The AP just ran the headline:

Activists, actors, athletics honored by Obama

Which makes me think next week we'll see the headline "Brewers, bakers, basketmakers honored by Obama." In 24 weeks the suspense will be fierce when we find out if X, Y, and Z get their own weeks or have to share ("Xeroxers, Yachtsmen, and Zoologists honored by Obama").

Actually, if you read the article, you find out that scientists and humanitarians are also honored. Note they don't get to make the A-list, pun intended--sort of like The Professor and Mary Anne when they were just "the rest." Mary Anne was too a humanitarian.

Of course, the list is the usual grab bag of honorable note-worthies, from John and Kate (who thankfully didn't have to share an award, and yes, John had his impregnated by the end of the ceremony) to Michael Bay, as this is summer, after all, and the White House felt it necessary to award his amazing ability to take a cartoon, about toys, and make it seem even dumber than a cartoon or toys. Twice.

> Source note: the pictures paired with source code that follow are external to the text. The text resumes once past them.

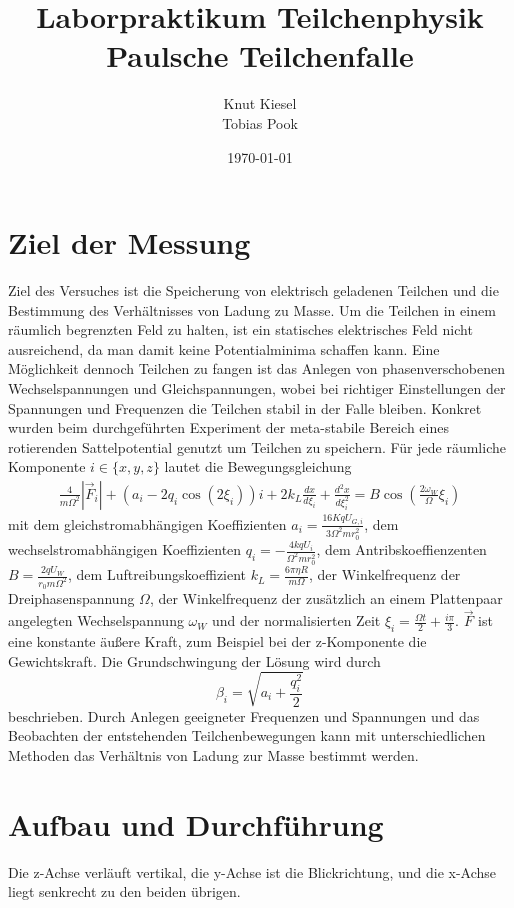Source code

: \documentclass[a4paper,12pt]{article}
\title{Laborpraktikum Teilchenphysik\\ Paulsche Teilchenfalle}
\author{Knut Kiesel\\Tobias Pook}
\date{\today}
\begin{document}
\maketitle
\vspace{5cm}
\tableofcontents
\thispagestyle{empty}
\newpage
\setcounter{page}{1}

\section{Ziel der Messung} %
Ziel des Versuches ist die Speicherung von elektrisch geladenen Teilchen und die Bestimmung des Verhältnisses von Ladung zu Masse.
Um die Teilchen in einem räumlich begrenzten Feld zu halten, ist ein statisches elektrisches Feld nicht ausreichend, da man damit keine Potentialminima schaffen kann.
Eine Möglichkeit dennoch Teilchen zu fangen ist das Anlegen von phasenverschobenen Wechselspannungen und Gleichspannungen, wobei bei richtiger Einstellungen der Spannungen und Frequenzen die Teilchen stabil in der Falle bleiben.
Konkret wurden beim durchgeführten Experiment der meta-stabile Bereich eines rotierenden Sattelpotential genutzt um Teilchen zu speichern.
Für jede räumliche Komponente $i\in\{x,y,z\}$ lautet die Bewegungsgleichung
\begin{align}\label{mastergleichung}
	\frac{4}{mΩ^2} |\vec{F}_i| + \left( a_i -2q_i \cos\left( 2\xi_i \right) \right) i  + 2k_L \frac{dx}{d\xi_i} + \frac{d^2x}{d\xi_i^2} = B\cos\left( \frac{2ω_W}{Ω}ξ_i \right)
\end{align}
mit dem gleichstromabhängigen Koeffizienten $a_i = \frac{16KqU_{G,i}}{3Ω^2mr_0^2}$,
dem wechselstromabhängigen Koeffizienten  $q_i = -\frac{4kqU_i}{Ω^2mr_0^2}$,
dem Antribskoeffienzenten $B = \frac{2qU_W}{r_0mΩ^2}$,
dem Luftreibungskoeffizient $k_L = \frac{6πηR}{mΩ}$, der Winkelfrequenz der Dreiphasenspannung $Ω$,
der Winkelfrequenz der zusätzlich an einem Plattenpaar angelegten Wechselspannung $ω_W$
und der normalisierten Zeit $ξ_i = \frac{Ωt}{2} + \frac{iπ}{3}$.
$\vec{F}$ ist eine konstante äußere Kraft, zum Beispiel bei der z-Komponente die Gewichtskraft.
Die Grundschwingung der Lösung wird durch
$$β_i = \sqrt{a_i + \frac{q_i^2}{2}}$$
beschrieben.
Durch Anlegen geeigneter Frequenzen und Spannungen und das Beobachten der entstehenden Teilchenbewegungen kann mit unterschiedlichen Methoden das Verhältnis von Ladung zur Masse bestimmt werden.


\section{Aufbau und Durchführung}
Die z-Achse verläuft vertikal, die y-Achse ist die Blickrichtung, und die x-Achse liegt senkrecht zu den beiden übrigen.
\end{document}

Seriously, the list, while a bit more consciously conscientious than say a Bush White House Presidential Medal of Freedom group--Bishop Tutu, Joseph Lowery, Sidney Poitier, Billie Jean King, Edward Kennedy--also featured Sandra Day O'Connor and Jack Kemp for that proper right wing balance. ("See," Obama says. "I'm not a socialist after all!")

Finally in addition to the posthumous award to Kemp, one went to Harvey Milk. For even the Obama White House thinks its safest to honor dead gay activists--a live one might ask about over-turning DOMA or something.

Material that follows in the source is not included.